LPTFA taking over Joie de Vivre?

by Leslie Turk

The troubled Acadiana Outreach Center hopes the Lafayette Public Trust Financing Authority will keep its Joie de Vivre project alive.

Still reeling from gross mismanagement at its Abbeville treatment facility and loss of outside funding sources, Acadiana Outreach Center is looking for a lifeline for Joie de Vivre, a $16.5 million mixed-use, affordable housing development near downtown.

"Because of the dire straits our prior management left us in, we've reached the end of the road," says AOC board member Bo Billeaud. At a 1 p.m. meeting today, Billeaud will make a brief presentation to the board of the Lafayette Public Trust Financing Authority, requesting that it acquire AOC's interest and other assets in the vicinity of the project. The meeting will be held at Lafayette Consolidated Government's building at 705 W. University Ave. on the second floor.

Joie de Vivre is being partially funded by federal low-income housing tax credits that will be sold to private investors. Those tax credit investors, who would own 99.99 percent interest in the project with AOC owning .01 percent, have requested additional backers or a new sponsor because of AOC's problems. In the absence of that, it will require AOC to post a half million dollar performance bond, Billeaud says, which is not an option.

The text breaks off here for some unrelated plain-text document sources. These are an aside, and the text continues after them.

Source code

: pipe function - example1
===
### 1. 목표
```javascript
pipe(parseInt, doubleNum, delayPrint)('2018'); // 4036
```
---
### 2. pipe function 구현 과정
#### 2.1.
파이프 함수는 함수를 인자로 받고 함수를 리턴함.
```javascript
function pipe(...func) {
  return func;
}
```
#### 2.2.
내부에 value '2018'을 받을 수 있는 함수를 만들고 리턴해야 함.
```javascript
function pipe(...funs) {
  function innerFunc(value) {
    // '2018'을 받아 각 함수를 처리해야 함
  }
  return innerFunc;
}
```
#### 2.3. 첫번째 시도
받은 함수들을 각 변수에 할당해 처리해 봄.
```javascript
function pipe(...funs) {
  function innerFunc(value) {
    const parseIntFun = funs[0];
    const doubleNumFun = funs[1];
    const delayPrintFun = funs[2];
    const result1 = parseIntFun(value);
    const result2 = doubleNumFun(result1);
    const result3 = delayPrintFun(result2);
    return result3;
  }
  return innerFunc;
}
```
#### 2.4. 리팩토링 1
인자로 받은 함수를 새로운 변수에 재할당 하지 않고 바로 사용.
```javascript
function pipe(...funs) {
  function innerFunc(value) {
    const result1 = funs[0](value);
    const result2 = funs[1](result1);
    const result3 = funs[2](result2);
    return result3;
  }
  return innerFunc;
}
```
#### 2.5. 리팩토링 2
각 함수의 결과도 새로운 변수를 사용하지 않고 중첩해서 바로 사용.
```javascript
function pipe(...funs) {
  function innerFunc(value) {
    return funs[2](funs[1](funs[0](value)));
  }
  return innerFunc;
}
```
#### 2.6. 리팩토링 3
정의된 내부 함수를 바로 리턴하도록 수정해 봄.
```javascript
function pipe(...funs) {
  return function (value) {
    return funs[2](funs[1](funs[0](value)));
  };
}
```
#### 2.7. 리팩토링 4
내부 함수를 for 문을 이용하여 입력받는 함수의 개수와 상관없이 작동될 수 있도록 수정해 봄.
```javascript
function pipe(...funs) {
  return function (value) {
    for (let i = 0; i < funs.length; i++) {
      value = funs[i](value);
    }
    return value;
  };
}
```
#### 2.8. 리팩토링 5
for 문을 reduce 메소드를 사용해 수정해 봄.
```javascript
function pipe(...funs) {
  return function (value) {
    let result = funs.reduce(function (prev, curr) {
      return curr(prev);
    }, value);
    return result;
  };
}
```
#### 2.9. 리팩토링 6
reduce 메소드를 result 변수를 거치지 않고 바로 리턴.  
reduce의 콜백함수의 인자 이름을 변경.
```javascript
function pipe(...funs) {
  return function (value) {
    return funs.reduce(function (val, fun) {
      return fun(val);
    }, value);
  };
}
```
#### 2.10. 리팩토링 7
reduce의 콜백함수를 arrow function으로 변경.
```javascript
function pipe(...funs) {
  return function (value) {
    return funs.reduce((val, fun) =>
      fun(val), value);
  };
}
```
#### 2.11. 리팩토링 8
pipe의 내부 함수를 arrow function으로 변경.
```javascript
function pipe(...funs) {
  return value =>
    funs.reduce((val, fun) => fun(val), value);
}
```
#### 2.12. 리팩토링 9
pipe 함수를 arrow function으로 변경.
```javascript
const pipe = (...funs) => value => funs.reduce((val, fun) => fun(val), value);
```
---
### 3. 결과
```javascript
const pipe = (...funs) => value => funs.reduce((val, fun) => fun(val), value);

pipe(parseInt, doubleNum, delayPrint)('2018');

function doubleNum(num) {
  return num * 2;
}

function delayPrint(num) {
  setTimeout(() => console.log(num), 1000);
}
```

LPTFA already has an interest in Joie de Vivre, as it loaned the project $1 million. One potential attraction for LPTFA, a public trust organized under the laws of the state and established for the benefit of the city of Lafayette, is a $1.9 million development fee, which it would share with the project consultant, presumably its former board member Greg Gachassin.

LPTFA is nearing completion on a similar project it spearheaded, the $10 million Cypress Trails apartment complex in north Lafayette.

Joie de Vivre, located in the Mills Addition near downtown, was supposed to break ground in September and be finished next year. Though most residents in the area have spoken out publicly in favor of the project, it has met significant resistance from some neighbors.

Without LPTFA's help, the project may be dead, Billeaud says. "Unless we have a guardian angel come in."